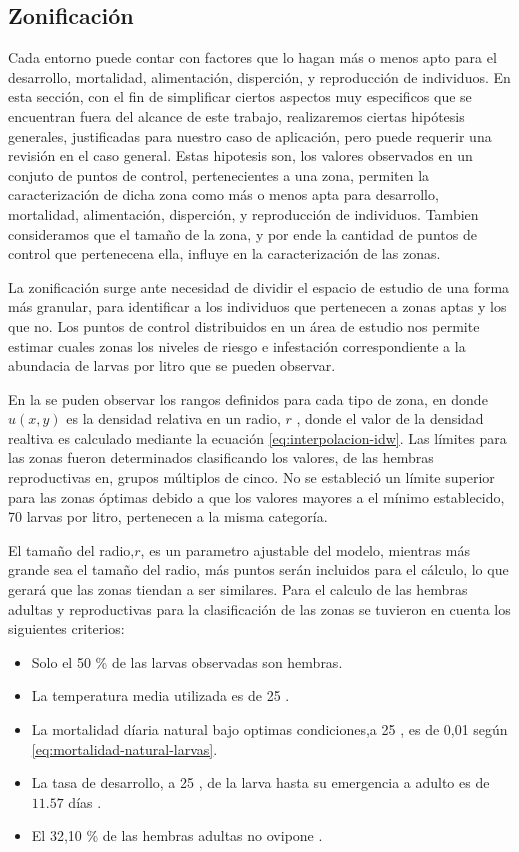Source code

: \subsection{Zonificación}
\label{subsec:cap4-zonificacion}
Cada entorno puede contar con factores que lo hagan más o menos apto para el desarrollo,
mortalidad, alimentación, disperción, y reproducción de individuos. En esta sección, con el fin de
simplificar ciertos aspectos muy especificos que se encuentran fuera del alcance de este trabajo,
realizaremos ciertas hipótesis generales, justificadas para nuestro caso de aplicación, pero puede
requerir una revisión en el caso general. Estas hipotesis son, los valores observados en un
conjuto de puntos de control, pertenecientes a una zona, permiten la caracterización de dicha zona como más o menos apta para desarrollo, mortalidad, alimentación, disperción, y reproducción de
individuos. Tambien consideramos que el tamaño de la zona, y por ende la cantidad de puntos de
control que pertenecena ella, influye en la caracterización de las zonas.

La zonificación surge ante necesidad de dividir el espacio de estudio de una forma más granular,
para identificar a los individuos que pertenecen a zonas aptas y los que no. Los puntos de control
distribuidos en un área de estudio nos permite estimar cuales zonas los niveles de riesgo e
infestación correspondiente a la abundacia de larvas por litro que se pueden observar.

En la  se puden observar los rangos definidos para cada tipo de
zona, en donde $u(x,y)$ es la densidad relativa en un radio, $r$ , donde el valor de la densidad
realtiva es calculado mediante la ecuación \eqref{eq:interpolacion-idw}. Las límites para las
zonas fueron determinados clasificando los valores, de las hembras reproductivas en, grupos
múltiplos de cinco. No se estableció  un límite superior para las zonas óptimas debido a que los
valores mayores a el mínimo establecido, 70 larvas por litro, pertenecen a la misma categoría.

El tamaño del radio,$r$, es un parametro ajustable del modelo, mientras más grande sea el tamaño
del radio, más puntos serán incluidos para el cálculo, lo que gerará que las zonas tiendan a ser
similares.
Para el calculo de las hembras adultas y reproductivas para la clasificación de las zonas se
tuvieron en cuenta los siguientes criterios:

\begin{itemize}
    \item Solo el 50 \% de las larvas observadas son hembras.
    \item La temperatura media utilizada es de 25 \textcelsius.
    \item La mortalidad díaria natural bajo optimas condiciones,a 25 \textcelsius, es de 0,01
    según \eqref{eq:mortalidad-natural-larvas}.
    \item La tasa de desarrollo, a 25 \textcelsius, de la larva hasta su emergencia a adulto es de
    $11.57$ días \citep{rueda1990temperature}.
    \item El 32,10 \% de las hembras adultas no ovipone \citep{osoriopontificia}.
\end{itemize}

┄┄┄┄┄┄┄┄┄┄

Every line of the records containing the word "control" must appear in the answer.

conjuto de puntos de control, pertenecientes a una zona, permiten la caracterización de dicha zona como más o menos apta para desarrollo, mortalidad, alimentación, disperción, y reproducción de
control que pertenecena ella, influye en la caracterización de las zonas.
para identificar a los individuos que pertenecen a zonas aptas y los que no. Los puntos de control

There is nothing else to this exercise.